Hanhikivi 1 is a project that contributes to combatting the climate change. The climate benefit of the Hanhikivi 1 materializes during the decades of electricity production without harmful greenhouse emissions. Before commissioning, Fennovoima's direct environmental impact is mostly related to the construction work carried out at the site.

We ensure that all work on the Hanhikivi headland is carried out in accordance with environmental legislation and the permit conditions, and that the environment and the wellbeing of the local residents are respected during construction work. Our ISO 14001 certified environmental management system is an important tool in this work. 

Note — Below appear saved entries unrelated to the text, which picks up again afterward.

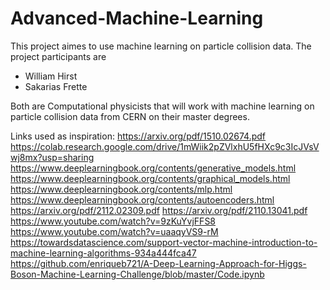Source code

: # Advanced-Machine-Learning

This project aimes to use machine learning on particle collision data.
The project participants are 
* William Hirst 
* Sakarias Frette

Both are Computational physicists that will work with machine learning on 
particle collision data from CERN on their master degrees. 



Links used as inspiration:
https://arxiv.org/pdf/1510.02674.pdf
https://colab.research.google.com/drive/1mWiik2pZVlxhU5fHXc9c3IcJVsVwj8mx?usp=sharing
https://www.deeplearningbook.org/contents/generative_models.html
https://www.deeplearningbook.org/contents/graphical_models.html
https://www.deeplearningbook.org/contents/mlp.html
https://www.deeplearningbook.org/contents/autoencoders.html
https://arxiv.org/pdf/2112.02309.pdf
https://arxiv.org/pdf/2110.13041.pdf
https://www.youtube.com/watch?v=9zKuYvjFFS8
https://www.youtube.com/watch?v=uaaqyVS9-rM
https://towardsdatascience.com/support-vector-machine-introduction-to-machine-learning-algorithms-934a444fca47
https://github.com/enriqueb721/A-Deep-Learning-Approach-for-Higgs-Boson-Machine-Learning-Challenge/blob/master/Code.ipynb

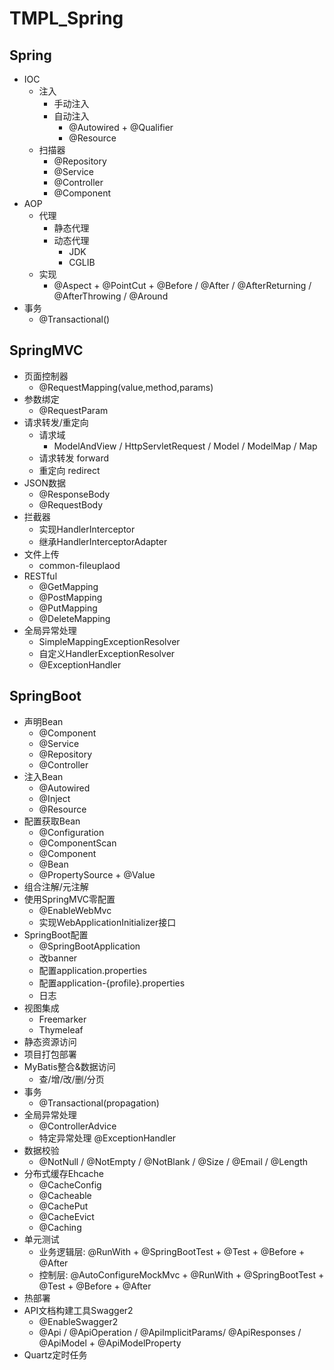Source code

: # TMPL_Spring
## Spring
- IOC
  - 注入
      - 手动注入
      - 自动注入
        - @Autowired + @Qualifier
        - @Resource
  - 扫描器
    - @Repository
    - @Service
    - @Controller
    - @Component
- AOP
    - 代理
      - 静态代理
      - 动态代理
        - JDK
        - CGLIB
    - 实现
      - @Aspect + @PointCut + @Before / @After / @AfterReturning / @AfterThrowing / @Around
- 事务
    - @Transactional()
  
## SpringMVC
- 页面控制器
  - @RequestMapping(value,method,params)
- 参数绑定
  - @RequestParam
- 请求转发/重定向
  - 请求域
    - ModelAndView / HttpServletRequest / Model / ModelMap / Map
  - 请求转发 forward
  - 重定向 redirect
- JSON数据
  - @ResponseBody
  - @RequestBody
- 拦截器
  - 实现HandlerInterceptor
  - 继承HandlerInterceptorAdapter
- 文件上传
  - common-fileuplaod
- RESTful 
  - @GetMapping
  - @PostMapping
  - @PutMapping
  - @DeleteMapping
- 全局异常处理
  - SimpleMappingExceptionResolver
  - 自定义HandlerExceptionResolver
  - @ExceptionHandler

## SpringBoot
- 声明Bean
  - @Component
  - @Service
  - @Repository
  - @Controller
- 注入Bean
  - @Autowired
  - @Inject
  - @Resource
- 配置获取Bean
  - @Configuration
  - @ComponentScan
  - @Component
  - @Bean
  - @PropertySource + @Value
- 组合注解/元注解
- 使用SpringMVC零配置
  - @EnableWebMvc
  - 实现WebApplicationInitializer接口
- SpringBoot配置
  - @SpringBootApplication
  - 改banner
  - 配置application.properties
  - 配置application-{profile}.properties
  - 日志
- 视图集成
  - Freemarker
  - Thymeleaf
- 静态资源访问
- 项目打包部署
- MyBatis整合&数据访问
  - 查/增/改/删/分页
- 事务
  - @Transactional(propagation)
- 全局异常处理
  - @ControllerAdvice
  - 特定异常处理 @ExceptionHandler
- 数据校验
  - @NotNull / @NotEmpty / @NotBlank / @Size / @Email / @Length
- 分布式缓存Ehcache
  - @CacheConfig
  - @Cacheable
  - @CachePut
  - @CacheEvict
  - @Caching
- 单元测试
  - 业务逻辑层: @RunWith + @SpringBootTest + @Test + @Before + @After 
  - 控制层: @AutoConfigureMockMvc + @RunWith + @SpringBootTest + @Test + @Before + @After 
- 热部署
- API文档构建工具Swagger2
  - @EnableSwagger2
  - @Api / @ApiOperation / @ApiImplicitParams/ @ApiResponses / @ApiModel + @ApiModelProperty
- Quartz定时任务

Management of the environmental impact at the Hanhikivi 1 construction site is based on proactive identification of environmental risks. We assess environmental risks for the Hanhikivi 1 construction site as a whole from the perspectives of environmental impact, legislation, and permit conditions. At this stage of the construction project, important environmental risks include chemical and oil leaks, the spread of turbidity in the sea, and noise during blasting. We update our risk register four times a year.

All contractors working in the project area comply with a comprehensive risk assessment and risk management procedure. Furthermore, everyone working at the project site must be aware of the special characteristics of the Hanhikivi headland’s natural environment, the access limitations in the area, as well as the environmental guidelines established for the construction site. 

Project area is monitored with care 

We monitor the progress of contracted work together with RAOS Project during weekly site monitoring rounds, and we assist the contractors in better management of environmental matters. We also perform monthly targeted environmental inspections that focus on matters such as fuel storage, oil spill prevention preparedness, or dust prevention methods. The authorities also carry out regular inspections of our procedures.

Environmental impact monitoring

There are extensive protected seashore meadows, overgrowing shallow bays, and gloe lakes, which have become isolated from the sea on the Hanhikivi headland. There is a Natura 2000 conservation area approximately two kilometers from the plant area. Areas of high natural value have been left outside the plant area already at the construction planning phase.

We monitor the state of the environment together with RAOS Project in accordance with a jointly agreed environmental monitoring program. In addition to the environmental monitoring required by the permit conditions, we also carry out voluntary monitoring of the environmental impact. This allows us to ensure that we have comprehensive knowledge of the state of the environment in the Hanhikivi headland.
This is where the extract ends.